Unchecked returned value causing unexpected states and conditions

1.8k views Asked by At

I have been searching the internet for over an hour and can only find client side discussions the my latest scan finding. What I am receiving is method that uses the Read() method and because the Read() ignores the value returned could cause the program to overlook unexpected states and conditions finding. If anyone can explain, in small detail, and possibility recommend a fix the would be great.

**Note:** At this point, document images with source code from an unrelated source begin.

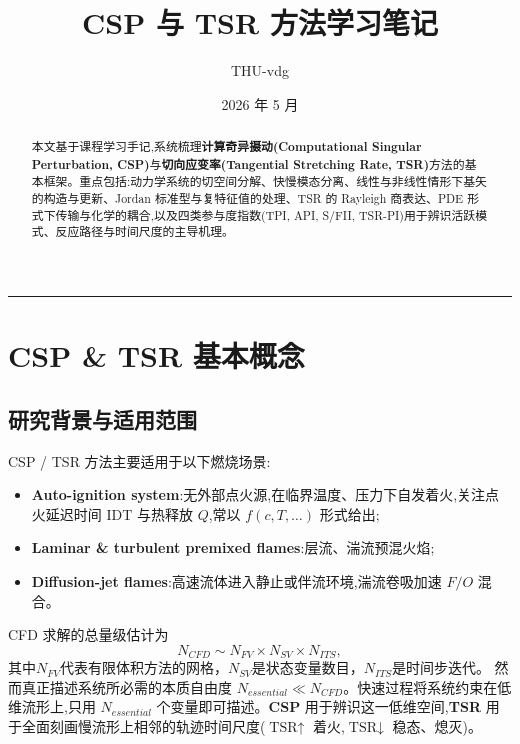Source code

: \documentclass[11pt,a4paper]{article}
\title{\bfseries CSP 与 TSR 方法学习笔记}
\author{THU-vdg}
\date{2026 年 5 月}
\begin{document}
\maketitle

\begin{abstract}
本文基于课程学习手记,系统梳理\textbf{计算奇异摄动(Computational Singular Perturbation, CSP)}与\textbf{切向应变率(Tangential Stretching Rate, TSR)}方法的基本框架。重点包括:动力学系统的切空间分解、快慢模态分离、线性与非线性情形下基矢的构造与更新、Jordan 标准型与复特征值的处理、TSR 的 Rayleigh 商表达、PDE 形式下传输与化学的耦合,以及四类参与度指数(TPI, API, S/FII, TSR-PI)用于辨识活跃模式、反应路径与时间尺度的主导机理。
\end{abstract}

\tableofcontents
\vspace{0.5em}\hrule\vspace{1em}

\section{CSP \& TSR 基本概念}

\subsection{研究背景与适用范围}

CSP / TSR 方法主要适用于以下燃烧场景:
\begin{itemize}[leftmargin=2em]
    \item \textbf{Auto-ignition system}:无外部点火源,在临界温度、压力下自发着火,关注点火延迟时间 IDT 与热释放 $Q$,常以 $f(c,T,\dots)$ 形式给出;
    \item \textbf{Laminar \& turbulent premixed flames}:层流、湍流预混火焰;
    \item \textbf{Diffusion-jet flames}:高速流体进入静止或伴流环境,湍流卷吸加速 $F/O$ 混合。
\end{itemize}

CFD 求解的总量级估计为
\begin{equation}
N_{CFD}\sim N_{FV}\times N_{SV}\times N_{ITS},
\end{equation}
其中$N_{FV}$代表有限体积方法的网格，$N_{SV}$是状态变量数目，$N_{ITS}$是时间步迭代。
然而真正描述系统所必需的本质自由度 $N_{essential}\ll N_{CFD}$。快速过程将系统约束在低维流形上,只用 $N_{essential}$ 个变量即可描述。\textbf{CSP} 用于辨识这一低维空间,\textbf{TSR} 用于全面刻画慢流形上相邻的轨迹时间尺度($\text{TSR}\uparrow$ 着火,$\text{TSR}\downarrow$ 稳态、熄灭)。
\end{document}
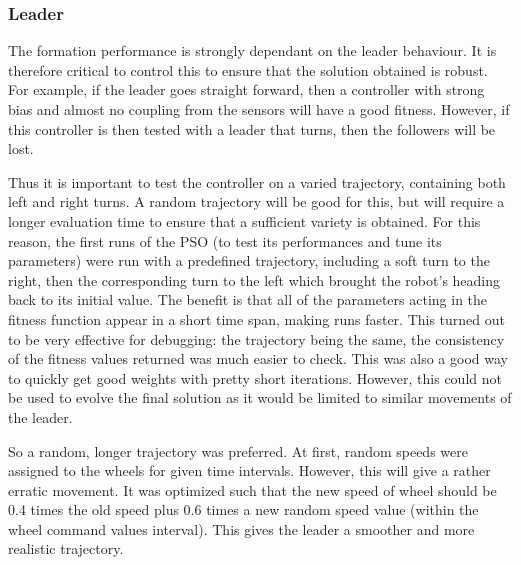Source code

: \documentclass[a4paper, 10pt, conference]{ieeeconf}      %
\begin{document}
\subsubsection{Leader}
The formation performance is strongly dependant on the leader behaviour. It is therefore critical to control this to ensure that the solution obtained is robust. For example, if the leader goes straight forward, then a controller with strong bias and almost no coupling from the sensors will have a good fitness. However, if this controller is then tested with a leader that turns, then the followers will be lost. 

Thus it is important to test the controller on a varied trajectory, containing both left and right turns. A random trajectory will be good for this, but will require a longer evaluation time to ensure that a sufficient variety is obtained. For this reason, the first runs of the PSO (to test its performances and tune its parameters) were run with a predefined trajectory, including a soft turn to the right, then the corresponding turn to the left which brought the robot's heading back to its initial value. The benefit is that all of the parameters acting in the fitness function appear in a short time span, making runs faster. This turned out to be very effective for debugging: the trajectory being the same, the consistency of the fitness values returned was much easier to check. This was also a good way to quickly get good weights with pretty short iterations. However, this could not be used to evolve the final solution as it would be limited to similar movements of the leader.

So a random, longer trajectory was preferred. At first, random speeds were assigned to the wheels for given time intervals. However, this will give a rather erratic movement. It was optimized such that the new speed of wheel should be 0.4 times the old speed plus 0.6 times a new random speed value (within the wheel command values interval). This gives the leader a smoother and more realistic trajectory.

\addtolength{\textheight}{-3cm}   %
\end{document}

The function is below:

Offending line of code in the method:

csEncrypt.Read(fromEncrypt, 0, fromEncrypt.Length);

Calling method:

    public String DecryptMessage(byte[] encrypted)
    {
        ASCIIEncoding textConverter = new ASCIIEncoding();
        decryptor = aes.CreateDecryptor(key, IV);
        MemoryStream msDecrypt = new MemoryStream(encrypted);
        csEncrypt = new CryptoStream(msDecrypt, decryptor, CryptoStreamMode.Read);
        byte[] fromEncrypt = new byte[encrypted.Length];
        csEncrypt.Read(fromEncrypt, 0, fromEncrypt.Length);
        return textConverter.GetString(fromEncrypt);
    }
1

There are 1 answers

0
John Saunders On

Try not ignoring the return value:

public String DecryptMessage(byte[] encrypted)
{
    ASCIIEncoding textConverter = new ASCIIEncoding();
    decryptor = aes.CreateDecryptor(key, IV);
    using (MemoryStream msDecrypt = new MemoryStream(encrypted))
    {
        using (var csEncrypt = new CryptoStream(msDecrypt, decryptor, CryptoStreamMode.Read))
        {
            byte[] fromEncrypt = new byte[encrypted.Length];
            var bytesRead = csEncrypt.Read(fromEncrypt, 0, fromEncrypt.Length);
            return textConverter.GetString(fromEncrypt, 0, bytesRead);
        }
    }
}

What would happen in your code if fewer bytes were returned than you expected?